Others complain that Taiwan does not make things easy for start-ups. The government taxes them on paper value of their company. This means investments from venture capitalists are taxed even if companies have yet to make a profit. Red tape and protectionism also make it difficult for tech companies to hire foreign talent, which they need to tap markets in the US, China and or Southeast Asia.
In its favour, the island has a population that is keen to buy the latest products, making it a good testing ground of consumer acceptance of new gadgets such as netbooks and phablets. E-commerce, mobile internet, such as apps and games, and internet advertising are all growing rapidly.
Yet it may be that the decline of Taiwan’s traditional hi-tech companies contains within it the seeds of a solution, with a growing number of people breaking out to set up their own companies. Mr Lin’s tech incubator appWorks provides office space for around 40 start-ups. He says the number of start-ups in Taiwan has at least doubled in the past three years to several thousand.
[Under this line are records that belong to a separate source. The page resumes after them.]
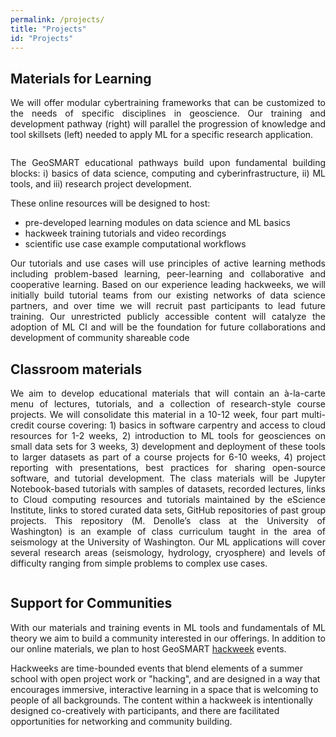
 ```yaml
---
permalink: /projects/
title: "Projects"
id: "Projects"
---
```


<link rel="stylesheet" href="../assets/css/custom.css">

<div>
<h2>Materials for Learning </h2>
<p align="justify">We will offer modular cybertraining frameworks that can be customized to the needs of specific disciplines in geoscience. Our training and development pathway (right) will parallel the progression of knowledge and tool skillsets (left) needed to apply ML for a specific research application.</p>

<img src="{{ site.url }}{{ site.baseurl }}/assets/images/mfl2.png" alt="" class="full">

<p align="justify">The GeoSMART educational pathways build upon fundamental building blocks: i) basics of data science, computing and cyberinfrastructure, ii) ML tools, and iii) research project development.
</p>

These online resources will be designed to host: 

<ul>
<li> pre-developed learning modules on data science and ML basics </li>

<li>  hackweek training tutorials and video recordings  </li>

<li> scientific use case example computational workflows </li>

</ul>
<p align="justify">Our tutorials and use cases will use principles of active learning methods including problem-based learning, peer-learning and collaborative and cooperative learning. Based on our experience leading hackweeks, we will initially build tutorial teams from our existing networks of data science partners, and over time we will recruit past participants to lead future training. Our unrestricted publicly accessible content will catalyze the adoption of ML CI and will be the foundation for future collaborations and development of community shareable code
</p>
</div>


<div>
<h2>Classroom materials</h2>
<p align="justify">
We aim to develop educational materials that will contain an à-la-carte menu of lectures, tutorials, and a collection of research-style course projects. We will consolidate this material in a 10-12 week, four part multi-credit course covering: 1) basics in software carpentry and access to cloud resources for 1-2 weeks, 2) introduction to ML tools for geosciences on small data sets for 3 weeks, 3) development and deployment of these tools to larger datasets as part of a course projects for 6-10 weeks, 4) project reporting with presentations, best practices for sharing open-source software, and tutorial development. The class materials will be Jupyter Notebook-based tutorials with samples of datasets, recorded lectures, links to Cloud computing resources and tutorials maintained by the eScience Institute, links to stored curated data sets, GitHub repositories of past group projects. This repository (M. Denolle’s class at the University of Washington) is an example of class curriculum taught in the area of seismology at the University of Washington. Our ML applications will cover several research areas (seismology, hydrology, cryosphere) and levels of difficulty ranging from simple problems to complex use cases. 
</p>


<img src="{{ site.url }}{{ site.baseurl }}/assets/images/cm2.jpg" alt="" class="full">
<div>
<h2>Support for Communities</h2>
<p align="justify">
With our materials and training events in ML tools and fundamentals of ML theory we aim to build a community interested in our offerings. In addition to our online materials, we plan to host GeoSMART <a href="https://uwhackweek.github.io/hackweeks-as-a-service/intro.html" target="_blank">hackweek</a> events. 

Hackweeks are time-bounded events that blend elements of a summer school with open project work or "hacking", and are designed in a way that encourages immersive, interactive learning in a space that is welcoming to people of all backgrounds. The content within a hackweek is intentionally designed co-creatively with participants, and there are facilitated opportunities for networking and community building. 
</p>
One of those based at appWorks is Chocolabs, which has developed an app that helps people search for and watch television programmes shows and music videos on their smart phones. It has accumulated more than two million downloads.
Another is software start-up GoodLife. Its portal collects information on daily discounts from local restaurants, convenience stores and other businesses. Founded in 2010, it’s now one of the top 130 websites in Taiwan and its fan page has more than 500,000 members. “It’s hard to run a software start-up in Taiwan,” says co-founder Brenda Chen. “It’s hard to make money. Why do it? It’s like a dream. I felt no one was doing this, but there was a need. I really liked to compare prices, to see where I can get things cheaper. I used to go on Google, search on companies’ websites, and spend a lot of time doing that. Now, I can easily find discounts and coupons.”
It’s this kind of energy that leads people like Mr Lin to believe Taiwan can make the transition to an innovation-based economy. “We have a lot going for us,” he says. He and others say the island’s strong tech manufacturing background, large talent pool, and increasingly confident and energetic start-up sector will help it to overcome the challenges and obstacles before it.